The United Nations Committee against Torture has expressed concern about the continued restraint of people with mental disabilities in so-called ‘net beds’ in Czech psychiatric facilities. The comments came following a wide-ranging review of the country’s progress in stamping out torture by the UN’s top expert body, who pointed out to Czech representatives that involuntary treatment, physical and chemical restraints breach international human rights law.
Representatives of the Government of Czechia said there were proposals to ban such forms of restraint in psychiatric facilities, yet the Committee expressed grave misgivings about the slow pace of change and the lack of legal safeguards for persons with mental disabilities in the country.
Expressing particular concern that restrictive practices are also applied to children with disabilities, the Committee urged Czechia to “prohibit, in practice, the use of cage beds in all psychiatric institutions and social care institutions in which children with mental disabilities are held.”
The Committee called on the country to adopt a legal prohibition on the use of “net beds” in all psychiatric facilities.
Czechia has often maintained that the use of net beds are ‘less abusive’ than metal-barred cage beds.
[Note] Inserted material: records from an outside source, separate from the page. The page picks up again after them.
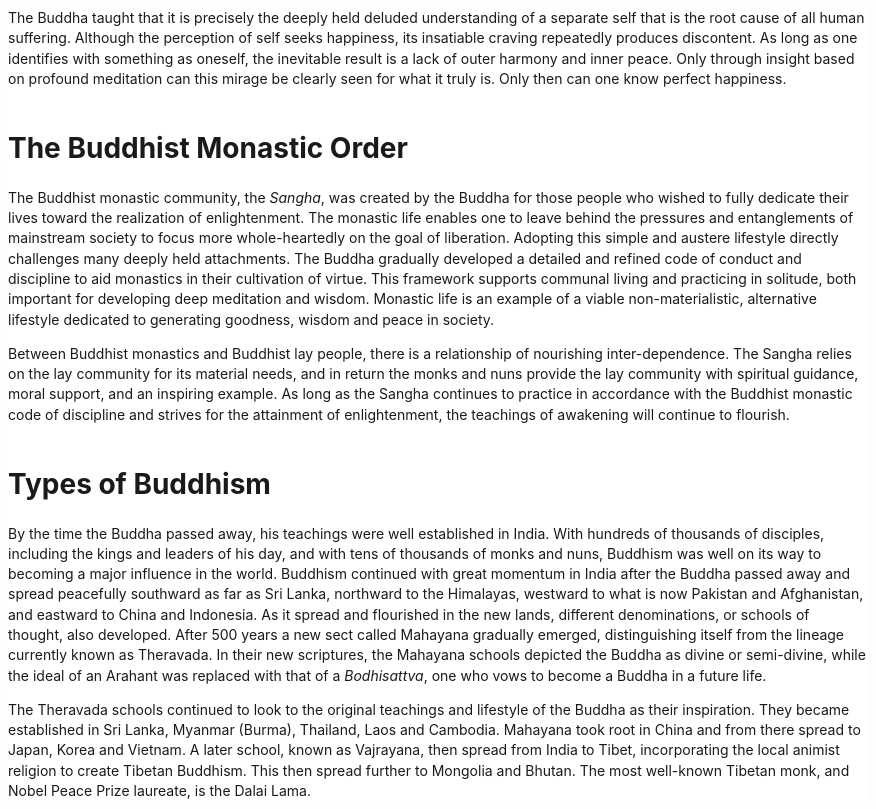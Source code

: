 The Buddha taught that it is precisely the deeply held deluded understanding
of a separate self that is the root cause of all human suffering. Although the
perception of self seeks happiness, its insatiable craving repeatedly produces
discontent. As long as one identifies with something as oneself, the
inevitable result is a lack of outer harmony and inner peace. Only through
insight based on profound meditation can this mirage be clearly seen for what
it truly is. Only then can one know perfect happiness.

# The Buddhist Monastic Order

The Buddhist monastic community, the *Sangha*, was created by the Buddha for
those people who wished to fully dedicate their lives toward the realization
of enlightenment. The monastic life enables one to leave behind the pressures
and entanglements of mainstream society to focus more whole-heartedly on the
goal of liberation. Adopting this simple and austere lifestyle directly
challenges many deeply held attachments. The Buddha gradually developed a
detailed and refined code of conduct and discipline to aid monastics in their
cultivation of virtue. This framework supports communal living and practicing
in solitude, both important for developing deep meditation and wisdom.
Monastic life is an example of a viable non-materialistic, alternative
lifestyle dedicated to generating goodness, wisdom and peace in society.

Between Buddhist monastics and Buddhist lay people, there is a relationship of
nourishing inter-dependence. The Sangha relies on the lay community for its
material needs, and in return the monks and nuns provide the lay community
with spiritual guidance, moral support, and an inspiring example. As long as
the Sangha continues to practice in accordance with the Buddhist monastic code
of discipline and strives for the attainment of enlightenment, the teachings
of awakening will continue to flourish.

# Types of Buddhism

By the time the Buddha passed away, his teachings were well established in
India. With hundreds of thousands of disciples, including the kings and
leaders of his day, and with tens of thousands of monks and nuns, Buddhism was
well on its way to becoming a major influence in the world. Buddhism continued
with great momentum in India after the Buddha passed away and spread
peacefully southward as far as Sri Lanka, northward to the Himalayas, westward
to what is now Pakistan and Afghanistan, and eastward to China and Indonesia.
As it spread and flourished in the new lands, different denominations, or
schools of thought, also developed. After 500 years a new sect called Mahayana
gradually emerged, distinguishing itself from the lineage currently known as
Theravada. In their new scriptures, the Mahayana schools depicted the Buddha
as divine or semi-divine, while the ideal of an Arahant was replaced with that
of a *Bodhisattva*, one who vows to become a Buddha in a future life.

The Theravada schools continued to look to the original teachings and
lifestyle of the Buddha as their inspiration. They became established in Sri
Lanka, Myanmar (Burma), Thailand, Laos and Cambodia. Mahayana took root in
China and from there spread to Japan, Korea and Vietnam. A later school, known
as Vajrayana, then spread from India to Tibet, incorporating the local animist
religion to create Tibetan Buddhism. This then spread further to Mongolia and
Bhutan. The most well-known Tibetan monk, and Nobel Peace Prize laureate, is the
Dalai Lama.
The Committee’s comments, however, underline that the practice breaches core human rights standards, and rejected the country’s proposals to issue ‘guidelines’ as insufficient.
The UN’s special rapporteur on torture has said that there can be “no therapeutic justification” for the use of seclusion or cage beds in psychiatry, which can amount to torture or ill-treatment and should be prohibited.
Metal-barred cage beds were banned in Czechia after Validity (then MDAC) and partners documented the widespread use of the practice across central and eastern Europe in 2003. The publication caused an international outcry during the country’s negotiations to join the European Union.
A follow-up investigation published in 2014 found that the netted variant of cage beds continued to be used in many of the country’s psychiatric facilities, often in conjunction with other physical or chemical restraint techniques such as strapping and sedation by drugs.
Tereza Bártová, Lawyer for the Forum for Human Rights which represents victims of human rights violations in Czechia said: “Despite the numerous explicit recommendations of international human rights bodies, the Czech Government still has not taken any steps to ban the practice of placing individuals with mental disabilities in netted cage-beds. It is time for the Czech Government to fulfil its obligations and stop justifying the use of restraints which may amount to ill-treatment or torture.”
Steven Allen, Campaigns Director for Validity said: “It is unsustainable for Czech psychiatrists to continue to defend the caging of adults and children with disabilities under the guise of ‘treatment’. Coercion and institutionalisation remain the default options in the country, an outdated approach which breaches human rights standards and subjects people to abuse and segregation. Czech psychiatry needs to come into the twenty-first century. The Government should invest in community mental health services rather than institutions and must respect the right of persons with mental disabilities to consent to treatment.”
Forum and Validity submitted a report to the Committee against Torture in preparation for the review, setting out deficiencies in national legal standards, the ongoing institutionalisation of children with mental disabilities and the use of tasers in psychiatric hospitals.